The Jewish community invests in colorism, insofar as being a Jew of color isn’t as desirable as being Ashkenazi, insofar as being thin and blonde is better than being a fat brunette, insofar as my father’s much lighter-skinned family members interpret my mother as a woman of color and shun her.
The terms “Becky with the good hair” and “colorism” originated within the Black community. I’m borrowing them, not out of an attempt to denigrate or appropriate them, but because they’re all I have. I’m not aware of Jewish scholarship that I can draw from about the way assimilation to whiteness has impacted how we collectively view beauty.
Another reason I’m borrowing Beyoncé’s terminology is that the only thing keeping my broken heart beating is the feeling that somewhere out there, another woman understands what it feels like to be me at this moment in time.
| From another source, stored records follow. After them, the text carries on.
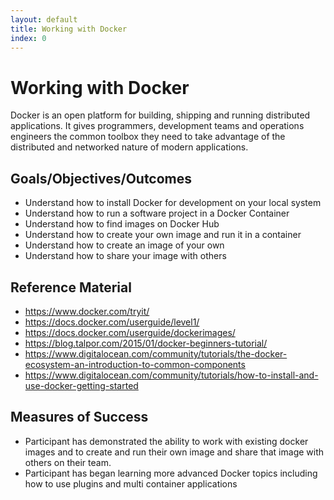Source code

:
 ```yaml
---
layout: default
title: Working with Docker 
index: 0
---
```


Working with Docker
===================

Docker is an open platform for building, shipping and running distributed applications. It gives programmers, development teams and operations engineers the common toolbox they need to take advantage of the distributed and networked nature of modern applications.


Goals/Objectives/Outcomes
-------------------------

* Understand how to install Docker for development on your local system
* Understand how to run a software project in a Docker Container
* Understand how to find images on Docker Hub
* Understand how to create your own image and run it in a container
* Understand how to create an image of your own
* Understand how to share your image with others

Reference Material
------------------

* https://www.docker.com/tryit/
* https://docs.docker.com/userguide/level1/
* https://docs.docker.com/userguide/dockerimages/
* https://blog.talpor.com/2015/01/docker-beginners-tutorial/
* https://www.digitalocean.com/community/tutorials/the-docker-ecosystem-an-introduction-to-common-components
* https://www.digitalocean.com/community/tutorials/how-to-install-and-use-docker-getting-started

Measures of Success
-------------------

* Participant has demonstrated the ability to work with existing docker images and to create and run their own image and share that image with others on their team.
* Participant has began learning more advanced Docker topics including how to use plugins and multi container applications
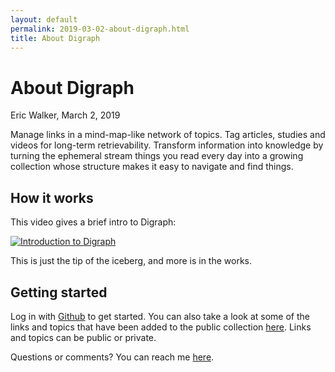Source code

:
 ```yaml
---
layout: default
permalink: 2019-03-02-about-digraph.html
title: About Digraph
---
```


# About Digraph
<byline>Eric Walker, March 2, 2019</byline>

Manage links in a mind-map-like network of topics. Tag articles, studies and videos for long-term retrievability. Transform information into knowledge by turning the ephemeral stream things you read every day into a growing collection whose structure makes it easy to navigate and find things.

## How it works

This video gives a brief intro to Digraph:

[![Introduction to Digraph](https://img.youtube.com/vi/Z3WOWikFJGw/0.jpg)](https://youtu.be/Z3WOWikFJGw "Introduction to Digraph")

This is just the tip of the iceberg, and more is in the works.

## Getting started

Log in with [Github](https://digraph.app/auth/github) to get started. You can also take a look at some of the links and topics that have been added to the public collection [here](https://digraph.app/). Links and topics can be public or private.

Questions or comments? You can reach me [here](mailto:eric.walker@gmail.com).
I’m angry at the way power works, that I internalized the idea that I’m worth less because my mother is a woman of color. That my father’s family taught me to view her as a cultural “other.”
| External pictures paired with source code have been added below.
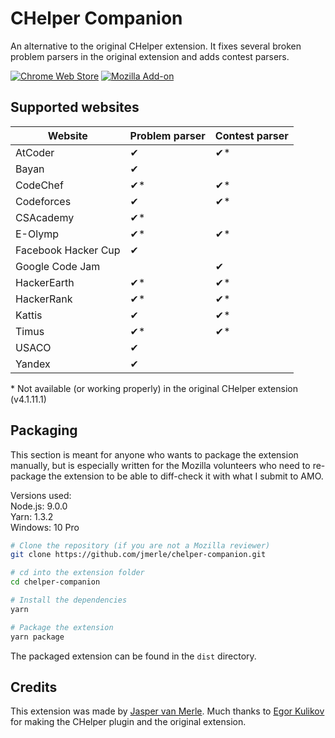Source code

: # CHelper Companion
An alternative to the original CHelper extension. It fixes several broken problem parsers in the original extension and adds contest parsers.

[![Chrome Web Store](https://img.shields.io/chrome-web-store/v/cjnmckjndlpiamhfimnnjmnckgghkjbl.svg?style=for-the-badge)](https://chrome.google.com/webstore/detail/chelper-companion/cjnmckjndlpiamhfimnnjmnckgghkjbl)
[![Mozilla Add-on](https://img.shields.io/amo/v/chelper-companion.svg?style=for-the-badge)](https://addons.mozilla.org/en-US/firefox/addon/chelper-companion/)

## Supported websites
| Website             | Problem parser | Contest parser | 
|---------------------|----------------|----------------| 
| AtCoder             | ✔              | ✔*            | 
| Bayan               | ✔              |               | 
| CodeChef            | ✔*             | ✔*            | 
| Codeforces          | ✔              | ✔*            | 
| CSAcademy           | ✔*             |               | 
| E-Olymp             | ✔*             | ✔*            | 
| Facebook Hacker Cup | ✔              |               | 
| Google Code Jam     |                | ✔             | 
| HackerEarth         | ✔*             | ✔*            | 
| HackerRank          | ✔*             | ✔*            | 
| Kattis              | ✔              | ✔*            | 
| Timus               | ✔*             | ✔*            | 
| USACO               | ✔              |               | 
| Yandex              | ✔              |               | 

\* Not available (or working properly) in the original CHelper extension (v4.1.11.1)

## Packaging
This section is meant for anyone who wants to package the extension manually, but is especially written for the Mozilla volunteers who need to re-package the extension to be able to diff-check it with what I submit to AMO.

Versions used:  
Node.js: 9.0.0  
Yarn: 1.3.2  
Windows: 10 Pro

```bash
# Clone the repository (if you are not a Mozilla reviewer)
git clone https://github.com/jmerle/chelper-companion.git

# cd into the extension folder
cd chelper-companion

# Install the dependencies
yarn

# Package the extension
yarn package
```

The packaged extension can be found in the `dist` directory.

## Credits
This extension was made by [Jasper van Merle](https://github.com/jmerle). Much thanks to [Egor Kulikov](https://github.com/EgorKulikov) for making the CHelper plugin and the original extension.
I don’t believe I’m good enough to be loved because white supremacy taught me to hate a part of myself.
I’m angry that I look at Becky, who I’ve never met, who’s never done anything to me, and I want to tear off my own face like a mask. Like if I destroy myself, I can get to the beautiful white-assimilated girl inside of me. I’m angry that I spent so many years destroying myself with eating disorders to make myself into that girl.
I’m not that girl. I’m my mother’s daughter.
Relationships aren’t independent from power. Jewish women who look like her have access to Jewish professional organizations that, in my experience, say yes to women who look like me, but snigger behind our backs until we finally slink away, humiliated.
I look at Jewish women who have earned degrees from Stanford or Harvard, women who have become doctors or lawyers, and I see women who look like Becky. I look at Jewish women who speak and argue publicly on behalf of feminism or Palestinian rights, and I see women who look like me. The power we hold or don’t hold changes us and carves the paths laid out for us in life.
We make decisions about who to treat with respect and how much of our time to give based on how we perceive the value of other people. That perception is related to the messages our media sends about what it means to be beautiful, powerful, and lovable.
For example, I used to watch “The Marvelous Mrs. Maisel.” Then I realized that almost all of the female Jewish characters on that show, including Mrs. Maisel herself, are played by non-Jewish actresses.
My Jewish community is impatient with my unwillingness to embrace the idea that assimilation to white hegemonic norms is what will ensure our community’s survival.
I’m impatient with my community’s unwillingness to see just how many people are left behind in the rush to assimilate at all costs.
I’ve been taught to view the world through a white supremacist lens, so I’ve been led to believe that Becky with the good hair will love my ex better than me. That she’ll feel secure in his love where I didn’t. That she’ll smile back when he smiles at her, and not suspiciously ask him why he’s laughing at her. Countless cultural forces have teamed up to convince her and I both that she’s more lovable than me. She may not believe that, but I do.
Self-love is important, but it’s not the only important thing. Other kinds of love matter, too. And so here I am, hoping someone from my community is listening. Assimilation left a lot of people behind, and I’m one of those people.
The strategy of assimilation wasn’t a choice I made — it was a choice my parents made for me before I was born.
Now that I’m all grown up, I’d like to un-make that choice.
So I’m borrowing Beyoncé’s language, and I’m talking about colorism because these are the only words I have. And I hope I may be forgiven for doing so.
Without love, safety is worthless. Without truly seeing each other, my community cannot begin to learn how to love each other free from monstrous, white supremacist messages.
I need that. Someday, maybe I will see that man again, and if I do, I don’t want a brain full of white supremacist ideas telling me what to think or feel or do. I don’t want to look at him and see someone more assimilated to whiteness and therefore better than me. I just want to look at him and see a person — a perfectly imperfect, beloved person — staring back at me.